Notebook for preprocessing the audio files in the Toronto Emotional Speech Set
This notebook will

1. Convert the audio to a mel spectrogram

2. Standardize the spectrogram length

3. Split spectrograms into train, test, and validate sets

4. Pair spectrograms with their emotional counterpart in preparation for training

In [3]:
# import libraries
import sklearn

import librosa
import librosa.display

import numpy as np
import matplotlib.pyplot as plt

import pandas as pd

from IPython.display import Audio

import os
import shutil

import skimage
import skimage.io

from PIL import Image

In [4]:
class Preprocess:
    def __init__(self, hop_length=128, n_mels=256, win_size=256):
        self.hop_length = hop_length
        self.n_mels = n_mels
        self.n_fft = hop_length * 4
        self.frame_length = hop_length * 4
        self.win_size= win_size
        
    def scale_minmax(self, X, min=0, max=255):
        '''
        Scales and converts the spectrogram to a PNG
        Called by spectrogram_image()
        '''
        X_std = (X - X.min()) / (X.max() - X.min())
        X_scaled = X_std * (max - min) + min
        return X_scaled
    
    def loudest_window(self, spectrogram):
        '''
        Identifies the loudest window of a specified size within a spectrogram
        '''
        # Convert the array to a spectrogram
        array = np.asarray(spectrogram)
        # get the width of the array
        width = array.shape[1]
        # set the starting and ending of the window
        start = 0
        end = self.win_size
        arrays = []
        # move the window across the image advancing by 1 pixel.
        # append the array in the window to the list of arrays
        while end <= width:
            window = array[0:self.n_mels,start:end]
            arrays.append(window)
            start += 1
            end += 1
        # get the sum of each window in the array
        sums = [np.sum(window) for window in arrays]
        # get the index of the smallest window.
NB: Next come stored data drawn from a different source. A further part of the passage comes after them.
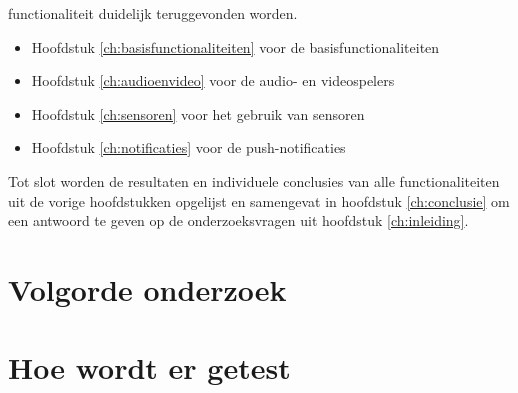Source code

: functionaliteit duidelijk teruggevonden worden.
\begin{itemize}
    \item Hoofdstuk \ref{ch:basisfunctionaliteiten} voor de basisfunctionaliteiten
    \item Hoofdstuk \ref{ch:audioenvideo} voor de audio- en videospelers
    \item Hoofdstuk \ref{ch:sensoren} voor het gebruik van sensoren
    \item Hoofdstuk \ref{ch:notificaties} voor de push-notificaties
\end{itemize}
Tot slot worden de resultaten en individuele conclusies van alle 
functionaliteiten uit de vorige hoofdstukken opgelijst en samengevat in hoofdstuk 
\ref{ch:conclusie} om een antwoord te geven op de onderzoeksvragen uit 
hoofdstuk \ref{ch:inleiding}.

\section{Volgorde onderzoek}



\section{Hoe wordt er getest}





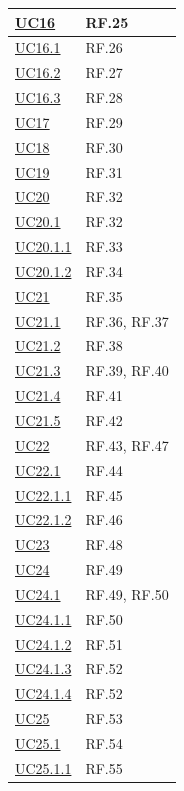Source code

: \documentclass[12pt, a4paper]{article}
\begin{document}
\begin{longtable}{|l|p{}|}
\hyperref[uc:16]{UC16} & RF.25 \\ \hline
\hyperref[uc:16.1]{UC16.1} & RF.26 \\ \hline
\hyperref[uc:16.2]{UC16.2} & RF.27 \\ \hline
\hyperref[uc:16.3]{UC16.3} & RF.28 \\ \hline
\hyperref[uc:17]{UC17} & RF.29 \\ \hline
\hyperref[uc:18]{UC18} & RF.30 \\ \hline
\hyperref[uc:19]{UC19} & RF.31 \\ \hline
\hyperref[uc:20]{UC20} & RF.32 \\ \hline
\hyperref[uc:20.1]{UC20.1} & RF.32 \\ \hline
\hyperref[uc:20.1.1]{UC20.1.1} & RF.33 \\ \hline
\hyperref[uc:20.1.2]{UC20.1.2} & RF.34 \\ \hline
\hyperref[uc:21]{UC21} & RF.35 \\ \hline
\hyperref[uc:21.1]{UC21.1} & RF.36, RF.37 \\ \hline
\hyperref[uc:21.2]{UC21.2} & RF.38 \\ \hline
\hyperref[uc:21.3]{UC21.3} & RF.39, RF.40 \\ \hline
\hyperref[uc:21.4]{UC21.4} & RF.41 \\ \hline
\hyperref[uc:21.5]{UC21.5} & RF.42 \\ \hline
\hyperref[uc:22]{UC22} & RF.43, RF.47 \\ \hline
\hyperref[uc:22.1]{UC22.1} & RF.44 \\ \hline
\hyperref[uc:22.1.1]{UC22.1.1} & RF.45 \\ \hline
\hyperref[uc:22.1.2]{UC22.1.2} & RF.46 \\ \hline
\hyperref[uc:23]{UC23} & RF.48 \\ \hline
\hyperref[uc:24]{UC24} & RF.49 \\ \hline
\hyperref[uc:24.1]{UC24.1} & RF.49, RF.50 \\ \hline
\hyperref[uc:24.1.1]{UC24.1.1} & RF.50 \\ \hline
\hyperref[uc:24.1.2]{UC24.1.2} & RF.51 \\ \hline
\hyperref[uc:24.1.3]{UC24.1.3} & RF.52 \\ \hline
\hyperref[uc:24.1.4]{UC24.1.4} & RF.52 \\ \hline
\hyperref[uc:25]{UC25} & RF.53 \\ \hline
\hyperref[uc:25.1]{UC25.1} & RF.54 \\ \hline
\hyperref[uc:25.1.1]{UC25.1.1} & RF.55 \\ \hline

\end{longtable}
\end{document}
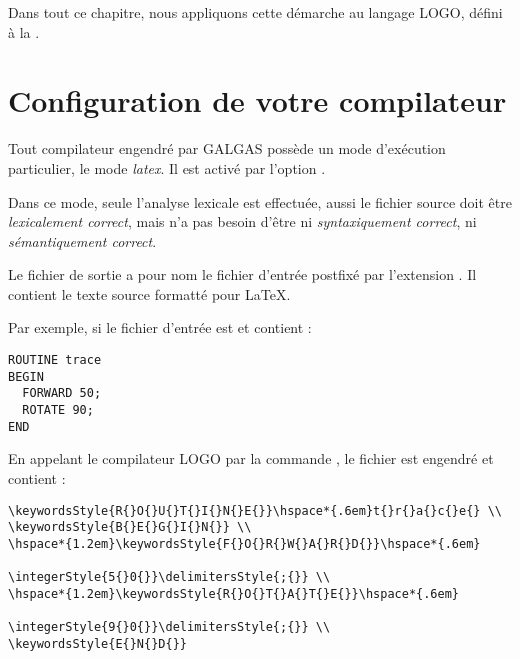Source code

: Dans tout ce chapitre, nous appliquons cette démarche au langage LOGO, défini à la .





\section{Configuration de votre compilateur}

Tout compilateur engendré par GALGAS possède un mode d'exécution particulier, le mode \emph{latex}. Il est activé par l'option .

Dans ce mode, seule l'analyse lexicale est effectuée, aussi le fichier source doit être \emph{lexicalement correct}, mais n'a pas besoin d'être ni \emph{syntaxiquement correct}, ni \emph{sémantiquement correct}.

Le fichier de sortie a pour nom le fichier d'entrée postfixé par l'extension . Il contient le texte source formatté pour \LaTeX.

Par exemple, si le fichier d'entrée est  et contient :

\begin{lstlisting}
ROUTINE trace
BEGIN
  FORWARD 50;
  ROTATE 90;
END
\end{lstlisting}

En appelant le compilateur LOGO par la commande , le fichier  est engendré et contient :

\begin{verbatim}
\keywordsStyle{R{}O{}U{}T{}I{}N{}E{}}\hspace*{.6em}t{}r{}a{}c{}e{} \\
\keywordsStyle{B{}E{}G{}I{}N{}} \\
\hspace*{1.2em}\keywordsStyle{F{}O{}R{}W{}A{}R{}D{}}\hspace*{.6em}
                                       \integerStyle{5{}0{}}\delimitersStyle{;{}} \\
\hspace*{1.2em}\keywordsStyle{R{}O{}T{}A{}T{}E{}}\hspace*{.6em}
                                       \integerStyle{9{}0{}}\delimitersStyle{;{}} \\
\keywordsStyle{E{}N{}D{}}
\end{verbatim}

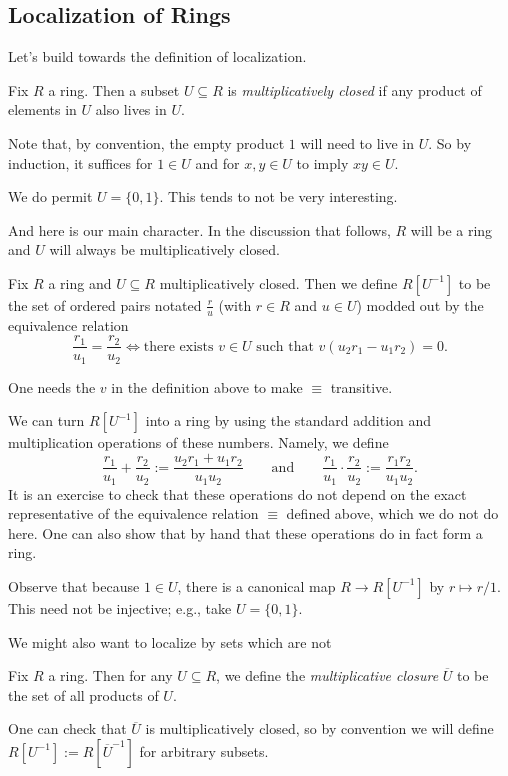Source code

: \subsection{Localization of Rings}
Let's build towards the definition of localization.
\begin{definition}
	Fix $R$ a ring. Then a subset $U\subseteq R$ is \textit{multiplicatively closed} if any product of elements in $U$ also lives in $U$.
\end{definition}
Note that, by convention, the empty product $1$ will need to live in $U$. So by induction, it suffices for $1\in U$ and for $x,y\in U$ to imply $xy\in U$.
\begin{remark}
	We do permit $U=\{0,1\}$. This tends to not be very interesting.
\end{remark}
And here is our main character. In the discussion that follows, $R$ will be a ring and $U$ will always be multiplicatively closed.
\begin{definition}
	Fix $R$ a ring and $U\subseteq R$ multiplicatively closed. Then we define $R\left[U^{-1}\right]$ to be the set of ordered pairs notated $\frac ru$ (with $r\in R$ and $u\in U$) modded out by the equivalence relation
	\[\frac{r_1}{u_1}=\frac{r_2}{u_2}\iff\text{there exists }v\in U\text{ such that }v(u_2r_1-u_1r_2)=0.\]
\end{definition}
\begin{remark}
	One needs the $v$ in the definition above to make $\equiv$ transitive.
\end{remark}
We can turn $R\left[U^{-1}\right]$ into a ring by using the standard addition and multiplication operations of these numbers. Namely, we define
\[\frac{r_1}{u_1}+\frac{r_2}{u_2}:=\frac{u_2r_1+u_1r_2}{u_1u_2}\qquad\text{and}\qquad\frac{r_1}{u_1}\cdot\frac{r_2}{u_2}:=\frac{r_1r_2}{u_1u_2}.\]
It is an exercise to check that these operations do not depend on the exact representative of the equivalence relation $\equiv$ defined above, which we do not do here. One can also show that by hand that these operations do in fact form a ring.
\begin{remark}
	Observe that because $1\in U$, there is a canonical map $R\to R\left[U^{-1}\right]$ by $r\mapsto r/1$. This need not be injective; e.g., take $U=\{0,1\}.$
\end{remark}

We might also want to localize by sets which are not 
\begin{definition}
	Fix $R$ a ring. Then for any $U\subseteq R$, we define the \textit{multiplicative closure} $\overline U$ to be the set of all products of $U$.
\end{definition}
One can check that $\overline U$ is multiplicatively closed, so by convention we will define $R\left[U^{-1}\right]:=R\left[\overline U^{-1}\right]$ for arbitrary subsets.

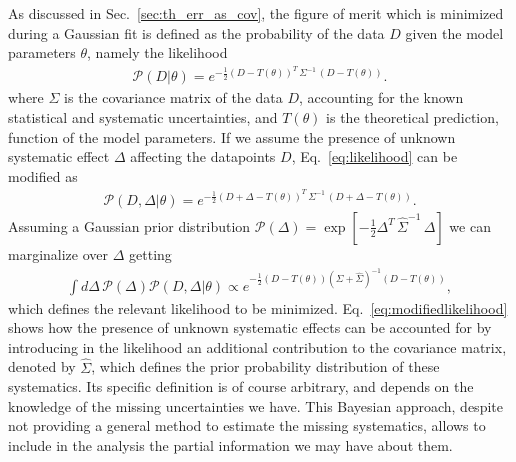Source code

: %
As discussed in Sec.~\ref{sec:th_err_as_cov}, the figure of merit which is minimized during a Gaussian fit is defined 
as the probability of the data $D$ given the model parameters $\theta$, namely the likelihood
\begin{align}
    \label{eq:likelihood}
    \mathcal{P}\left(D|\theta\right) = e^{-\frac{1}{2}\left(D-T\left(\theta\right)\right)^T\,
    \Sigma^{-1}\,\left(D-T\left(\theta\right)\right)}.
\end{align}
where $\Sigma$ is the covariance matrix of the data $D$, accounting for the known
statistical and systematic uncertainties, and $T\left(\theta\right)$ is the theoretical prediction,
function of the model parameters.
If we assume the presence of unknown systematic effect $\Delta$ affecting the datapoints $D$, Eq.~\eqref{eq:likelihood}
can be modified as
\begin{align}
    \mathcal{P}\left(D,\Delta|\theta\right) = 
    e^{-\frac{1}{2}\left(D+\Delta-T\left(\theta\right)\right)^T\,
    \Sigma^{-1}\,\left(D+\Delta-T\left(\theta\right)\right)}.
\end{align}
Assuming a Gaussian prior distribution 
$\mathcal{P}\left(\Delta\right) = \exp\left[-\frac{1}{2}\Delta^T\,\hat{\Sigma}^{-1}\,\Delta\right]$
we can marginalize over $\Delta$ getting
\begin{align}
    \label{eq:modifiedlikelihood}
    \int d\Delta\,\mathcal{P}\left(\Delta\right) \mathcal{P}\left(D,\Delta|\theta\right)   
    \propto 
    e^{-\frac{1}{2}\left(D-T\left(\theta\right)\right)\left(\Sigma+\hat{\Sigma}\right)^{-1}\left(D-T\left(\theta\right)\right)},
\end{align}
which defines the relevant likelihood to be minimized.
Eq.~\eqref{eq:modifiedlikelihood} shows how the presence of unknown systematic effects can be accounted for by 
introducing in the likelihood an additional contribution to the covariance matrix, denoted by $\hat{\Sigma}$, 
which defines the prior probability distribution of these systematics. Its specific definition is of course arbitrary,
and depends on the knowledge of the missing uncertainties we have.
This Bayesian approach, despite not providing a general method 
to estimate the missing systematics, allows to include in the analysis the partial information we may have about them.

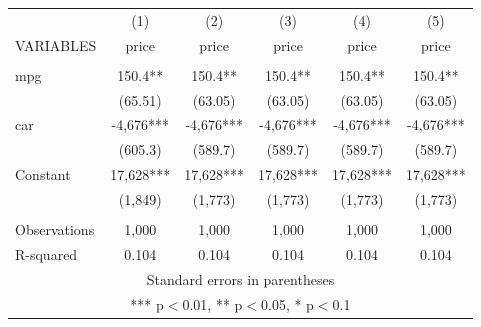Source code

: \documentclass[]{article}
\begin{document}
\begin{tabular}{lccccc} \hline
 & (1) & (2) & (3) & (4) & (5) \\
VARIABLES & price & price & price & price & price \\ \hline
 &  &  &  &  &  \\
mpg & 150.4** & 150.4** & 150.4** & 150.4** & 150.4** \\
 & (65.51) & (63.05) & (63.05) & (63.05) & (63.05) \\
car & -4,676*** & -4,676*** & -4,676*** & -4,676*** & -4,676*** \\
 & (605.3) & (589.7) & (589.7) & (589.7) & (589.7) \\
Constant & 17,628*** & 17,628*** & 17,628*** & 17,628*** & 17,628*** \\
 & (1,849) & (1,773) & (1,773) & (1,773) & (1,773) \\
 &  &  &  &  &  \\
Observations & 1,000 & 1,000 & 1,000 & 1,000 & 1,000 \\
 R-squared & 0.104 & 0.104 & 0.104 & 0.104 & 0.104 \\ \hline
\multicolumn{6}{c}{ Standard errors in parentheses} \\
\multicolumn{6}{c}{ *** p$<$0.01, ** p$<$0.05, * p$<$0.1} \\
\end{tabular}
\end{document}
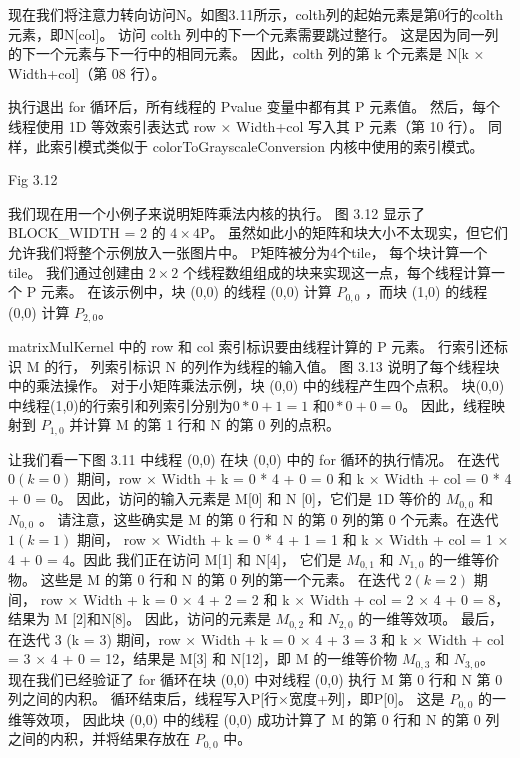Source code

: 现在我们将注意力转向访问N。如图3.11所示，colth列的起始元素是第0行的colth元素，即N[col]。 
访问 colth 列中的下一个元素需要跳过整行。 这是因为同一列的下一个元素与下一行中的相同元素。 
因此，colth 列的第 k 个元素是 N[k × Width+col]（第 08 行）。

执行退出 for 循环后，所有线程的 Pvalue 变量中都有其 P 元素值。 
然后，每个线程使用 1D 等效索引表达式 row × Width+col 写入其 P 元素（第 10 行）。 
同样，此索引模式类似于 colorToGrayscaleConversion 内核中使用的索引模式。

{\color{red} Fig 3.12}

我们现在用一个小例子来说明矩阵乘法内核的执行。 图 3.12 显示了 BLOCK\_WIDTH = 2 的 $4\times 4$P。
虽然如此小的矩阵和块大小不太现实，但它们允许我们将整个示例放入一张图片中。 P矩阵被分为4个tile，
每个块计算一个tile。 我们通过创建由 $2\times 2$ 个线程数组组成的块来实现这一点，每个线程计算一个 P 元素。 
在该示例中，块 (0,0) 的线程 (0,0) 计算 $P_{0,0}$ ，而块 (1,0) 的线程 (0,0) 计算 $P_{2,0}$。

matrixMulKernel 中的 row 和 col 索引标识要由线程计算的 P 元素。 行索引还标识 M 的行，
列索引标识 N 的列作为线程的输入值。 图 3.13 说明了每个线程块中的乘法操作。 
对于小矩阵乘法示例，块 (0,0) 中的线程产生四个点积。 块(0,0)中线程(1,0)的行索引和列索引分别为$0*0 + 1 = 1$
和$0 * 0 + 0 = 0$。 因此，线程映射到 $P_{1,0}$ 并计算 M 的第 1 行和 N 的第 0 列的点积。

让我们看一下图 3.11 中线程 (0,0) 在块 (0,0) 中的 for 循环的执行情况。 
在迭代 $0(k = 0)$ 期间，row × Width + k = 0 * 4 + 0 = 0 和 k × Width + col = 0 * 4 + 0 = 0。
因此，访问的输入元素是 M[0] 和 N [0]，它们是 1D 等价的 $M_{0,0}$ 和 $N_{0,0}$ 。 
请注意，这些确实是 M 的第 0 行和 N 的第 0 列的第 0 个元素。在迭代 $1(k = 1)$ 期间，
row × Width + k = 0 * 4 + 1 = 1 和 k × Width + col = 1 × 4 + 0 = 4。因此 我们正在访问 M[1] 和 N[4]，
它们是 $M_{0,1}$ 和 $N_{1,0}$ 的一维等价物。 这些是 M 的第 0 行和 N 的第 0 列的第一个元素。
在迭代 $2(k = 2)$ 期间， row × Width + k = 0 × 4 + 2 = 2 和 k × Width + col = 2 × 4 + 0 = 8，
结果为 M [2]和N[8]。 因此，访问的元素是 $M_{0,2}$ 和 $N_{2,0}$ 的一维等效项。
最后，在迭代 3 (k = 3) 期间，row × Width + k = 0 × 4 + 3 = 3 
和 k × Width + col = 3 × 4 + 0 = 12，结果是 M[3] 和 N[12]，即 M 的一维等价物 $M_{0,3}$ 和 $N_{3,0}$。 
现在我们已经验证了 for 循环在块 (0,0) 中对线程 (0,0) 执行 M 第 0 行和 N 第 0 列之间的内积。 
循环结束后，线程写入P[行×宽度+列]，即P[0]。 这是 $P_{0,0}$ 的一维等效项，
因此块 (0,0) 中的线程 (0,0) 成功计算了 M 的第 0 行和 N 的第 0 列之间的内积，并将结果存放在 $P_{0,0}$ 中。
This will be the loudest section
        index = sums.index(max(sums))
        # pull the loudest window from the list and return it.
        loudest = arrays[index]
        return loudest

    def add_silence(self, spectrogram):
        '''
        Adds silence to the end of a spectrogram if the spectrogram is shorter than
        the minimum window size
        '''
        # get the width of the spectrogram
        width = spectrogram.shape[1]
        # subtract the width from the minimum width to determine number of silent columns to add
        n_col = self.win_size-width
        # create silent columns
        silence = np.full((self.n_mels, n_col), 0)
        # convert the spectrogram to an array
        spect_ar = np.asarray(spectrogram)
        # add the silence to the spectrogram array
        spect_ar = np.concatenate((spect_ar, silence), axis = 1).astype(np.uint8)
        return spect_ar

    def standardize(self, spectrogram):
        '''
        Standardizes an image using the loudest_window() and add_silence() functions
        Pass spectrogram as an array
        '''
        width = spectrogram.shape[1]
        # if the width of the spectrogram is less than the minimum, add silence
        if width < self.win_size:
            spect = self.add_silence(spectrogram)
        # otherwise get the loudest window
        else:
            spect = self.loudest_window(spectrogram)
        # scale and return
        return self.scale_minmax(spect).astype(np.uint8)
    
    def spectrogram_image(self, wav_file, out_file = '', save = True):
        '''
        Converts a WAV file to a spectrogram and saves the image

        wav_file: The path to a WAV file as a string
        '''
        # load the audio data
        y, sr = librosa.load(wav_file)
        # trim the silence at edges
        #sample, _ = librosa.effects.trim(y, top_db=30, ref = np.max, hop_length = 128, frame_length=512)
        # use log-melspectrogram
        mels = librosa.feature.melspectrogram(y=y, sr=sr, n_mels=self.n_mels,
                                                n_fft=self.hop_length*4, hop_length=self.hop_length)
        # convert mel to decibles
        DB = librosa.power_to_db(mels, ref=np.max)
        # Standardize by finding the loudest window or adding silence
        # and rescaling
        DB = self.standardize(DB)

        # save the image
        if save == True:
            skimage.io.imsave(out_file, DB)
        else:
            return Image.fromarray(DB, mode = 'P')
        
    def play_spectrogram(self, spectrogram, sr = 22050, n_fft = 1024, hop_length = 256):
        array = np.asarray(spectrogram)
        mels = librosa.db_to_power(array, ref=1)
        return Audio(librosa.feature.inverse.mel_to_audio(mels, sr = sr, n_fft = self.hop_length*4, hop_length = self.hop_length), rate = sr)
    

def make_folder(path):
    if os.path.exists(path):
        shutil.rmtree(path)
        os.makedirs(path)
    else:
        os.makedirs(path)
        

def data_split(examples, labels, train_frac, random_state=None):
    ''' https://scikit-learn.org/stable/modules/generated/sklearn.model_selection.train_test_split.html
    param data:       Data to be split
    param train_frac: Ratio of train set to whole dataset

    Randomly split dataset, based on these ratios:
        'train': train_frac
        'valid': (1-train_frac) / 2
        'test':  (1-train_frac) / 2

    Eg: passing train_frac=0.8 gives a 80% / 10% / 10% split
    '''

    assert train_frac >= 0 and train_frac <= 1, "Invalid training set fraction"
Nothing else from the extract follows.